▶ [ASSIGNMENT]
From the data that follows, copy every line with the string "tree".

▶ [EXERCISE MATERIAL]

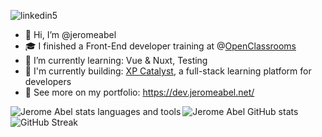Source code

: ![linkedin5](https://github.com/jeromeabel/jeromeabel/assets/48929525/0dd160af-cc38-4a54-bdbe-2cadc993f411)

- 👋 Hi, I’m @jeromeabel
- 🎓 I finished a Front-End developer training at @[OpenClassrooms](https://openclassrooms.com/fr/paths/516-developpeur-dapplication-javascript-react)
- 🌱 I’m currently learning: Vue & Nuxt, Testing
- 🚀 I'm currently building: [XP Catalyst](https://github.com/xpcatalyst/xpcatalyst), a full-stack learning platform for developers
- 👀 See more on my portfolio: https://dev.jeromeabel.net/

<img align="left" src="https://github-readme-stats.vercel.app/api/top-langs?username=jeromeabel&show_icons=true&locale=en&layout=compact" alt="Jerome Abel stats languages and tools" />
<img align="center" src="https://github-readme-stats.vercel.app/api?username=jeromeabel&show_icons=true&locale=en" alt="Jerome Abel GitHub stats" />
<img src="https://github-readme-streak-stats.herokuapp.com?user=jeromeabel" alt="GitHub Streak" />
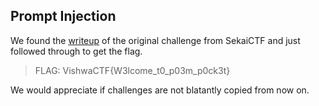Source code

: ## Prompt Injection

We found the [writeup](https://github.com/project-sekai-ctf/sekaictf-2022/tree/main/web/bottle-poem) of the original challenge from SekaiCTF and just followed through to get the flag.

>FLAG: VishwaCTF{W3lcome_t0_p03m_p0ck3t}

We would appreciate if challenges are not blatantly copied from now on.
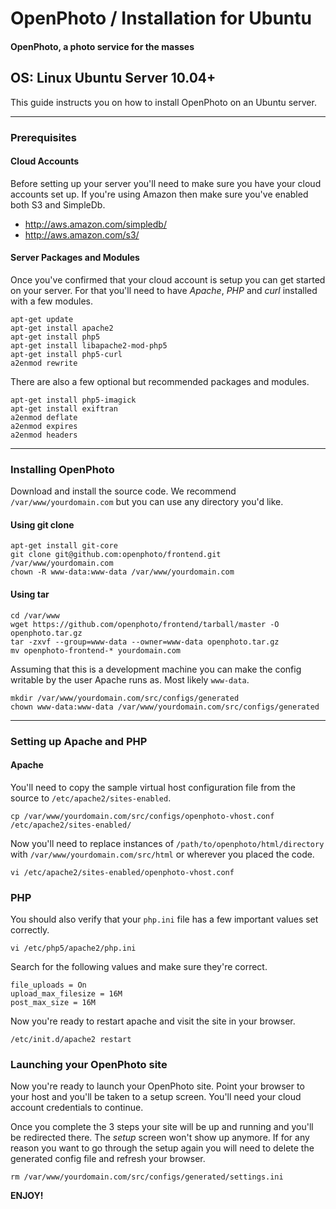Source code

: OpenPhoto / Installation for Ubuntu
=======================
#### OpenPhoto, a photo service for the masses

## OS: Linux Ubuntu Server 10.04+

This guide instructs you on how to install OpenPhoto on an Ubuntu server.

----------------------------------------

### Prerequisites

#### Cloud Accounts

Before setting up your server you'll need to make sure you have your cloud accounts set up. If you're using Amazon then make sure you've enabled both S3 and SimpleDb.

* http://aws.amazon.com/simpledb/
* http://aws.amazon.com/s3/

#### Server Packages and Modules
Once you've confirmed that your cloud account is setup you can get started on your server. For that you'll need to have _Apache_, _PHP_ and _curl_ installed with a few modules.

    apt-get update
    apt-get install apache2
    apt-get install php5
    apt-get install libapache2-mod-php5
    apt-get install php5-curl
    a2enmod rewrite

There are also a few optional but recommended packages and modules.

    apt-get install php5-imagick
    apt-get install exiftran
    a2enmod deflate
    a2enmod expires
    a2enmod headers

----------------------------------------

### Installing OpenPhoto

Download and install the source code. We recommend `/var/www/yourdomain.com` but you can use any directory you'd like.

#### Using git clone

    apt-get install git-core
    git clone git@github.com:openphoto/frontend.git /var/www/yourdomain.com
    chown -R www-data:www-data /var/www/yourdomain.com

#### Using tar

    cd /var/www
    wget https://github.com/openphoto/frontend/tarball/master -O openphoto.tar.gz
    tar -zxvf --group=www-data --owner=www-data openphoto.tar.gz
    mv openphoto-frontend-* yourdomain.com

Assuming that this is a development machine you can make the config writable by the user Apache runs as. Most likely `www-data`.

    mkdir /var/www/yourdomain.com/src/configs/generated
    chown www-data:www-data /var/www/yourdomain.com/src/configs/generated

----------------------------------------

### Setting up Apache and PHP

#### Apache

You'll need to copy the sample virtual host configuration file from the source to `/etc/apache2/sites-enabled`.

    cp /var/www/yourdomain.com/src/configs/openphoto-vhost.conf /etc/apache2/sites-enabled/

Now you'll need to replace instances of `/path/to/openphoto/html/directory` with `/var/www/yourdomain.com/src/html` or wherever you placed the code.

    vi /etc/apache2/sites-enabled/openphoto-vhost.conf

### PHP

You should also verify that your `php.ini` file has a few important values set correctly.

    vi /etc/php5/apache2/php.ini

Search for the following values and make sure they're correct.

    file_uploads = On
    upload_max_filesize = 16M
    post_max_size = 16M

Now you're ready to restart apache and visit the site in your browser.

    /etc/init.d/apache2 restart

### Launching your OpenPhoto site

Now you're ready to launch your OpenPhoto site. Point your browser to your host and you'll be taken to a setup screen. You'll need your cloud account credentials to continue.

Once you complete the 3 steps your site will be up and running and you'll be redirected there. The _setup_ screen won't show up anymore. If for any reason you want to go through the setup again you will need to delete the generated config file and refresh your browser.

    rm /var/www/yourdomain.com/src/configs/generated/settings.ini

**ENJOY!**

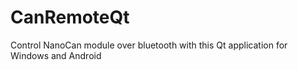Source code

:# CanRemoteQt
Control NanoCan module over bluetooth with this Qt application for Windows and Android
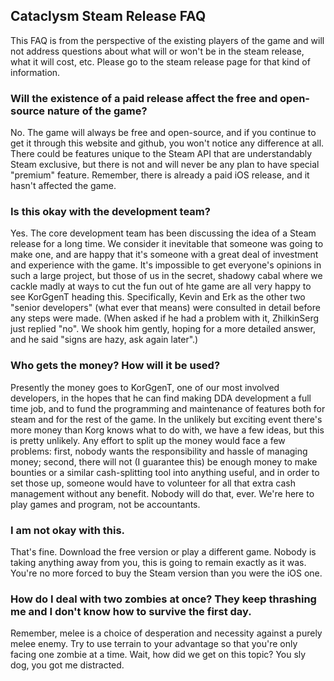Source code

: ## Cataclysm Steam Release FAQ

This FAQ is from the perspective of the existing players of the game and will not address questions about what will or won't be in the steam release, what it will cost, etc. Please go to the steam release page for that kind of information.

### Will the existence of a paid release affect the free and open-source nature of the game?

No. The game will always be free and open-source, and if you continue to get it through this website and github, you won't notice any difference at all. There could be features unique to the Steam API that are understandably Steam exclusive, but there is not and will never be any plan to have special "premium" feature. Remember, there is already a paid iOS release, and it hasn't affected the game.

### Is this okay with the development team?

Yes. The core development team has been discussing the idea of a Steam release for a long time. We consider it inevitable that someone was going to make one, and are happy that it's someone with a great deal of investment and experience with the game. It's impossible to get everyone's opinions in such a large project, but those of us in the secret, shadowy cabal where we cackle madly at ways to cut the fun out of hte game are all very happy to see KorGgenT heading this. Specifically, Kevin and Erk as the other two "senior developers" (what ever that means) were consulted in detail before any steps were made. (When asked if he had a problem with it, ZhilkinSerg just replied "no". We shook him gently, hoping for a more detailed answer, and he said "signs are hazy, ask again later".)

### Who gets the money? How will it be used?

Presently the money goes to KorGgenT, one of our most involved developers, in the hopes that he can find making DDA development a full time job, and to fund the programming and maintenance of features both for steam and for the rest of the game. In the unlikely but exciting event there's more money than Korg knows what to do with, we have a few ideas, but this is pretty unlikely. Any effort to split up the money would face a few problems: first, nobody wants the responsibility and hassle of managing money; second, there will not (I guarantee this) be enough money to make bounties or a similar cash-splitting tool into anything useful, and in order to set those up, someone would have to volunteer for all that extra cash management without any benefit. Nobody will do that, ever. We're here to play games and program, not be accountants.

### I am not okay with this.

That's fine. Download the free version or play a different game. Nobody is taking anything away from you, this is going to remain exactly as it was. You're no more forced to buy the Steam version than you were the iOS one.

### How do I deal with two zombies at once? They keep thrashing me and I don't know how to survive the first day.

Remember, melee is a choice of desperation and necessity against a purely melee enemy. Try to use terrain to your advantage so that you're only facing one zombie at a time. Wait, how did we get on this topic? You sly dog, you got me distracted.
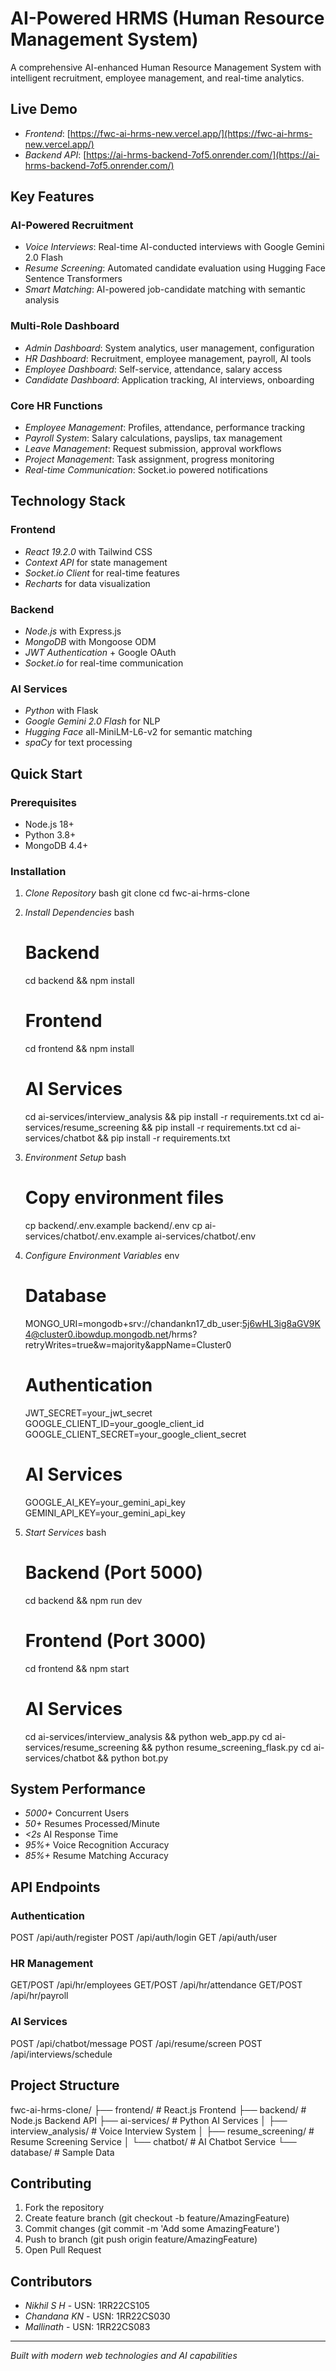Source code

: # AI-Powered HRMS (Human Resource Management System)

A comprehensive AI-enhanced Human Resource Management System with intelligent recruitment, employee management, and real-time analytics.

## Live Demo

- *Frontend*: [https://fwc-ai-hrms-new.vercel.app/](https://fwc-ai-hrms-new.vercel.app/)
- *Backend API*: [https://ai-hrms-backend-7of5.onrender.com/](https://ai-hrms-backend-7of5.onrender.com/)

## Key Features

### AI-Powered Recruitment
- *Voice Interviews*: Real-time AI-conducted interviews with Google Gemini 2.0 Flash
- *Resume Screening*: Automated candidate evaluation using Hugging Face Sentence Transformers
- *Smart Matching*: AI-powered job-candidate matching with semantic analysis

### Multi-Role Dashboard
- *Admin Dashboard*: System analytics, user management, configuration
- *HR Dashboard*: Recruitment, employee management, payroll, AI tools
- *Employee Dashboard*: Self-service, attendance, salary access
- *Candidate Dashboard*: Application tracking, AI interviews, onboarding

### Core HR Functions
- *Employee Management*: Profiles, attendance, performance tracking
- *Payroll System*: Salary calculations, payslips, tax management
- *Leave Management*: Request submission, approval workflows
- *Project Management*: Task assignment, progress monitoring
- *Real-time Communication*: Socket.io powered notifications

## Technology Stack

### Frontend
- *React 19.2.0* with Tailwind CSS
- *Context API* for state management
- *Socket.io Client* for real-time features
- *Recharts* for data visualization

### Backend
- *Node.js* with Express.js
- *MongoDB* with Mongoose ODM
- *JWT Authentication* + Google OAuth
- *Socket.io* for real-time communication

### AI Services
- *Python* with Flask
- *Google Gemini 2.0 Flash* for NLP
- *Hugging Face* all-MiniLM-L6-v2 for semantic matching
- *spaCy* for text processing

## Quick Start

### Prerequisites
- Node.js 18+
- Python 3.8+
- MongoDB 4.4+

### Installation

1. *Clone Repository*
   bash
   git clone <repository-url>
   cd fwc-ai-hrms-clone
   

2. *Install Dependencies*
   bash
   # Backend
   cd backend && npm install
   
   # Frontend
   cd frontend && npm install
   
   # AI Services
   cd ai-services/interview_analysis && pip install -r requirements.txt
   cd ai-services/resume_screening && pip install -r requirements.txt
   cd ai-services/chatbot && pip install -r requirements.txt
   

3. *Environment Setup*
   bash
   # Copy environment files
   cp backend/.env.example backend/.env
   cp ai-services/chatbot/.env.example ai-services/chatbot/.env
   

4. *Configure Environment Variables*
   env
   # Database
   MONGO_URI=mongodb+srv://chandankn17_db_user:5j6wHL3ig8aGV9K4@cluster0.ibowdup.mongodb.net/hrms?retryWrites=true&w=majority&appName=Cluster0

   # Authentication
   JWT_SECRET=your_jwt_secret
   GOOGLE_CLIENT_ID=your_google_client_id
   GOOGLE_CLIENT_SECRET=your_google_client_secret
   
   # AI Services
   GOOGLE_AI_KEY=your_gemini_api_key
   GEMINI_API_KEY=your_gemini_api_key
   

5. *Start Services*
   bash
   # Backend (Port 5000)
   cd backend && npm run dev
   
   # Frontend (Port 3000)
   cd frontend && npm start
   
   # AI Services
   cd ai-services/interview_analysis && python web_app.py
   cd ai-services/resume_screening && python resume_screening_flask.py
   cd ai-services/chatbot && python bot.py
   

## System Performance

- *5000+* Concurrent Users
- *50+* Resumes Processed/Minute
- *<2s* AI Response Time
- *95%+* Voice Recognition Accuracy
- *85%+* Resume Matching Accuracy

## API Endpoints

### Authentication

POST /api/auth/register
POST /api/auth/login
GET  /api/auth/user


### HR Management

GET/POST /api/hr/employees
GET/POST /api/hr/attendance
GET/POST /api/hr/payroll


### AI Services

POST /api/chatbot/message
POST /api/resume/screen
POST /api/interviews/schedule


## Project Structure


fwc-ai-hrms-clone/
├── frontend/                 # React.js Frontend
├── backend/                 # Node.js Backend API
├── ai-services/             # Python AI Services
│   ├── interview_analysis/     # Voice Interview System
│   ├── resume_screening/      # Resume Screening Service
│   └── chatbot/              # AI Chatbot Service
└── database/                # Sample Data


## Contributing

1. Fork the repository
2. Create feature branch (git checkout -b feature/AmazingFeature)
3. Commit changes (git commit -m 'Add some AmazingFeature')
4. Push to branch (git push origin feature/AmazingFeature)
5. Open Pull Request


## Contributors

- *Nikhil S H* - USN: 1RR22CS105
- *Chandana KN* - USN: 1RR22CS030
- *Mallinath* - USN: 1RR22CS083


---

*Built with modern web technologies and AI capabilities*
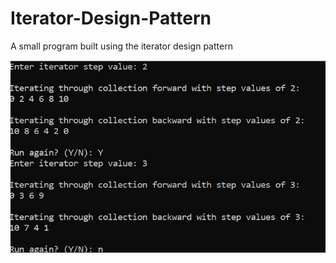 # Iterator-Design-Pattern
A small program built using the iterator design pattern

![Demo](https://github.com/jsulumich/Iterator-Design-Pattern/blob/master/Screenshot_1.jpg)
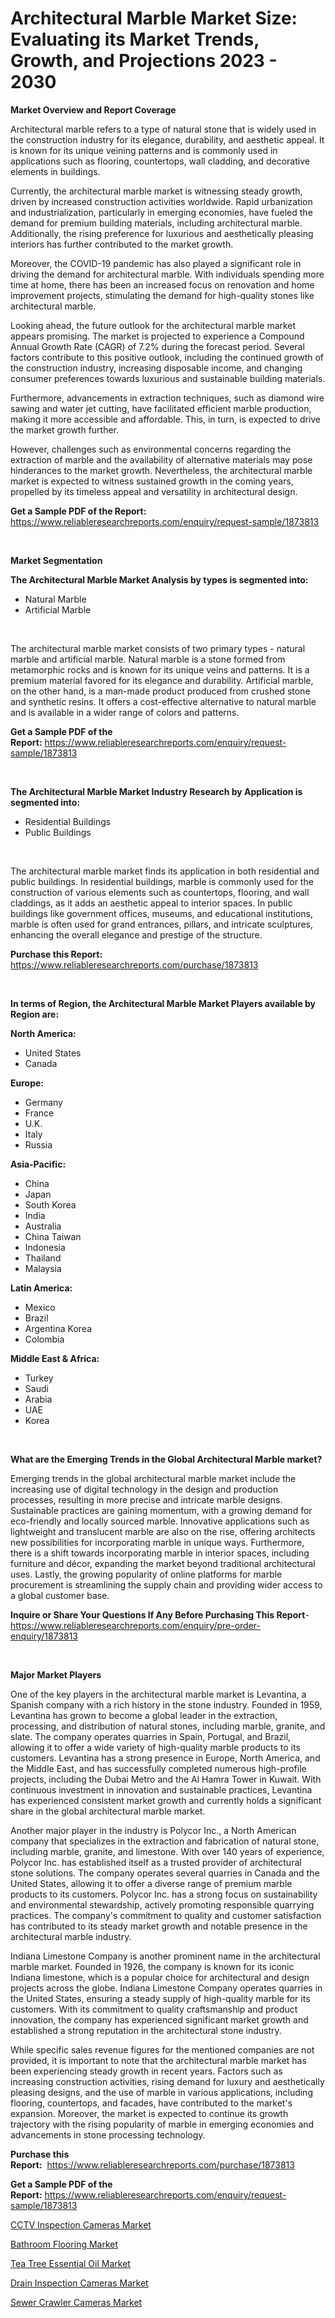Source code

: <p><h1>Architectural Marble Market Size: Evaluating its Market Trends, Growth, and Projections 2023 - 2030</h1></p><p><strong>Market Overview and Report Coverage</strong></p>
<p><p>Architectural marble refers to a type of natural stone that is widely used in the construction industry for its elegance, durability, and aesthetic appeal. It is known for its unique veining patterns and is commonly used in applications such as flooring, countertops, wall cladding, and decorative elements in buildings.</p><p>Currently, the architectural marble market is witnessing steady growth, driven by increased construction activities worldwide. Rapid urbanization and industrialization, particularly in emerging economies, have fueled the demand for premium building materials, including architectural marble. Additionally, the rising preference for luxurious and aesthetically pleasing interiors has further contributed to the market growth.</p><p>Moreover, the COVID-19 pandemic has also played a significant role in driving the demand for architectural marble. With individuals spending more time at home, there has been an increased focus on renovation and home improvement projects, stimulating the demand for high-quality stones like architectural marble.</p><p>Looking ahead, the future outlook for the architectural marble market appears promising. The market is projected to experience a Compound Annual Growth Rate (CAGR) of 7.2% during the forecast period. Several factors contribute to this positive outlook, including the continued growth of the construction industry, increasing disposable income, and changing consumer preferences towards luxurious and sustainable building materials.</p><p>Furthermore, advancements in extraction techniques, such as diamond wire sawing and water jet cutting, have facilitated efficient marble production, making it more accessible and affordable. This, in turn, is expected to drive the market growth further.</p><p>However, challenges such as environmental concerns regarding the extraction of marble and the availability of alternative materials may pose hinderances to the market growth. Nevertheless, the architectural marble market is expected to witness sustained growth in the coming years, propelled by its timeless appeal and versatility in architectural design.</p></p>
<p><strong>Get a Sample PDF of the Report:</strong> <a href="https://www.reliableresearchreports.com/enquiry/request-sample/1873813">https://www.reliableresearchreports.com/enquiry/request-sample/1873813</a></p>
<p>&nbsp;</p>
<p><strong>Market Segmentation</strong></p>
<p><strong>The Architectural Marble Market Analysis by types is segmented into:</strong></p>
<p><ul><li>Natural Marble</li><li>Artificial Marble</li></ul></p>
<p>&nbsp;</p>
<p><p>The architectural marble market consists of two primary types - natural marble and artificial marble. Natural marble is a stone formed from metamorphic rocks and is known for its unique veins and patterns. It is a premium material favored for its elegance and durability. Artificial marble, on the other hand, is a man-made product produced from crushed stone and synthetic resins. It offers a cost-effective alternative to natural marble and is available in a wider range of colors and patterns.</p></p>
<p><strong>Get a Sample PDF of the Report:</strong>&nbsp;<a href="https://www.reliableresearchreports.com/enquiry/request-sample/1873813">https://www.reliableresearchreports.com/enquiry/request-sample/1873813</a></p>
<p>&nbsp;</p>
<p><strong>The Architectural Marble Market Industry Research by Application is segmented into:</strong></p>
<p><ul><li>Residential Buildings</li><li>Public Buildings</li></ul></p>
<p>&nbsp;</p>
<p><p>The architectural marble market finds its application in both residential and public buildings. In residential buildings, marble is commonly used for the construction of various elements such as countertops, flooring, and wall claddings, as it adds an aesthetic appeal to interior spaces. In public buildings like government offices, museums, and educational institutions, marble is often used for grand entrances, pillars, and intricate sculptures, enhancing the overall elegance and prestige of the structure.</p></p>
<p><strong>Purchase this Report:</strong>&nbsp; <a href="https://www.reliableresearchreports.com/purchase/1873813">https://www.reliableresearchreports.com/purchase/1873813</a></p>
<p>&nbsp;</p>
<p><strong>In terms of Region, the Architectural Marble Market Players available by Region are:</strong></p>
<p>
    <p> <strong> North America: </strong>
        <ul>
            <li>United States</li>
            <li>Canada</li>
        </ul>
        </p> 
    <p> <strong> Europe: </strong>
        <ul>
            <li>Germany</li>
            <li>France</li>
            <li>U.K.</li>
            <li>Italy</li>
            <li>Russia</li>
        </ul>
        </p> 
    <p> <strong> Asia-Pacific: </strong>
        <ul>
            <li>China</li>
            <li>Japan</li>
            <li>South Korea</li>
            <li>India</li>
            <li>Australia</li>
            <li>China Taiwan</li>
            <li>Indonesia</li>
            <li>Thailand</li>
            <li>Malaysia</li>
        </ul>
        </p> 
    <p> <strong> Latin America: </strong>
        <ul>
            <li>Mexico</li>
            <li>Brazil</li>
            <li>Argentina Korea</li>
            <li>Colombia</li>
        </ul>
        </p> 
    <p> <strong> Middle East & Africa: </strong>
        <ul>
            <li>Turkey</li>
            <li>Saudi</li>
            <li>Arabia</li>
            <li>UAE</li>
            <li>Korea</li>
        </ul>
    </p>
    </p>
<p>&nbsp;</p>
<p><strong>What are the Emerging Trends in the Global Architectural Marble market?</strong></p>
<p><p>Emerging trends in the global architectural marble market include the increasing use of digital technology in the design and production processes, resulting in more precise and intricate marble designs. Sustainable practices are gaining momentum, with a growing demand for eco-friendly and locally sourced marble. Innovative applications such as lightweight and translucent marble are also on the rise, offering architects new possibilities for incorporating marble in unique ways. Furthermore, there is a shift towards incorporating marble in interior spaces, including furniture and décor, expanding the market beyond traditional architectural uses. Lastly, the growing popularity of online platforms for marble procurement is streamlining the supply chain and providing wider access to a global customer base.</p></p>
<p><strong>Inquire or Share Your Questions If Any Before Purchasing This Report</strong>- <a href="https://www.reliableresearchreports.com/enquiry/pre-order-enquiry/1873813">https://www.reliableresearchreports.com/enquiry/pre-order-enquiry/1873813</a></p>
<p>&nbsp;</p>
<p><strong>Major Market Players</strong></p>
<p><p>One of the key players in the architectural marble market is Levantina, a Spanish company with a rich history in the stone industry. Founded in 1959, Levantina has grown to become a global leader in the extraction, processing, and distribution of natural stones, including marble, granite, and slate. The company operates quarries in Spain, Portugal, and Brazil, allowing it to offer a wide variety of high-quality marble products to its customers. Levantina has a strong presence in Europe, North America, and the Middle East, and has successfully completed numerous high-profile projects, including the Dubai Metro and the Al Hamra Tower in Kuwait. With continuous investment in innovation and sustainable practices, Levantina has experienced consistent market growth and currently holds a significant share in the global architectural marble market.</p><p>Another major player in the industry is Polycor Inc., a North American company that specializes in the extraction and fabrication of natural stone, including marble, granite, and limestone. With over 140 years of experience, Polycor Inc. has established itself as a trusted provider of architectural stone solutions. The company operates several quarries in Canada and the United States, allowing it to offer a diverse range of premium marble products to its customers. Polycor Inc. has a strong focus on sustainability and environmental stewardship, actively promoting responsible quarrying practices. The company's commitment to quality and customer satisfaction has contributed to its steady market growth and notable presence in the architectural marble industry.</p><p>Indiana Limestone Company is another prominent name in the architectural marble market. Founded in 1926, the company is known for its iconic Indiana limestone, which is a popular choice for architectural and design projects across the globe. Indiana Limestone Company operates quarries in the United States, ensuring a steady supply of high-quality marble for its customers. With its commitment to quality craftsmanship and product innovation, the company has experienced significant market growth and established a strong reputation in the architectural stone industry.</p><p>While specific sales revenue figures for the mentioned companies are not provided, it is important to note that the architectural marble market has been experiencing steady growth in recent years. Factors such as increasing construction activities, rising demand for luxury and aesthetically pleasing designs, and the use of marble in various applications, including flooring, countertops, and facades, have contributed to the market's expansion. Moreover, the market is expected to continue its growth trajectory with the rising popularity of marble in emerging economies and advancements in stone processing technology.</p></p>
<p><strong>Purchase this Report:</strong>&nbsp;&nbsp;<a href="https://www.reliableresearchreports.com/purchase/1873813">https://www.reliableresearchreports.com/purchase/1873813</a></p>
<p></p>
<p><strong>Get a Sample PDF of the Report:</strong>&nbsp;<a href="https://www.reliableresearchreports.com/enquiry/request-sample/1873813">https://www.reliableresearchreports.com/enquiry/request-sample/1873813</a></p>
<p><p><a href="https://medium.com/@maxinefeest1904/cctv-inspection-cameras-market-trends-and-market-analysis-forecasted-for-period-2023-2030-d9343e638e84">CCTV Inspection Cameras Market</a></p><p><a href="https://github.com/ruslanpoljakovrd177/Market-Research-Report-List-1/blob/main/bathroom-flooring-market.md">Bathroom Flooring Market</a></p><p><a href="https://github.com/grishafomin4852/Market-Research-Report-List-1/blob/main/tea-tree-essential-oil-market.md">Tea Tree Essential Oil Market</a></p><p><a href="https://medium.com/@cullenblick/drain-inspection-cameras-market-comprehensive-assessment-by-type-application-and-geography-a0f045d88ae5">Drain Inspection Cameras Market</a></p><p><a href="https://medium.com/@graycehuels/sewer-crawler-cameras-market-the-key-to-successful-business-strategy-forecast-till-2030-d9f2b7060cf2">Sewer Crawler Cameras Market</a></p></p>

▶ [EXERCISE ANSWER]
We found the [writeup](https://github.com/project-sekai-ctf/sekaictf-2022/tree/main/web/bottle-poem) of the original challenge from SekaiCTF and just followed through to get the flag.
<p><p><a href="https://medium.com/@maxinefeest1904/cctv-inspection-cameras-market-trends-and-market-analysis-forecasted-for-period-2023-2030-d9343e638e84">CCTV Inspection Cameras Market</a></p><p><a href="https://github.com/ruslanpoljakovrd177/Market-Research-Report-List-1/blob/main/bathroom-flooring-market.md">Bathroom Flooring Market</a></p><p><a href="https://github.com/grishafomin4852/Market-Research-Report-List-1/blob/main/tea-tree-essential-oil-market.md">Tea Tree Essential Oil Market</a></p><p><a href="https://medium.com/@cullenblick/drain-inspection-cameras-market-comprehensive-assessment-by-type-application-and-geography-a0f045d88ae5">Drain Inspection Cameras Market</a></p><p><a href="https://medium.com/@graycehuels/sewer-crawler-cameras-market-the-key-to-successful-business-strategy-forecast-till-2030-d9f2b7060cf2">Sewer Crawler Cameras Market</a></p></p>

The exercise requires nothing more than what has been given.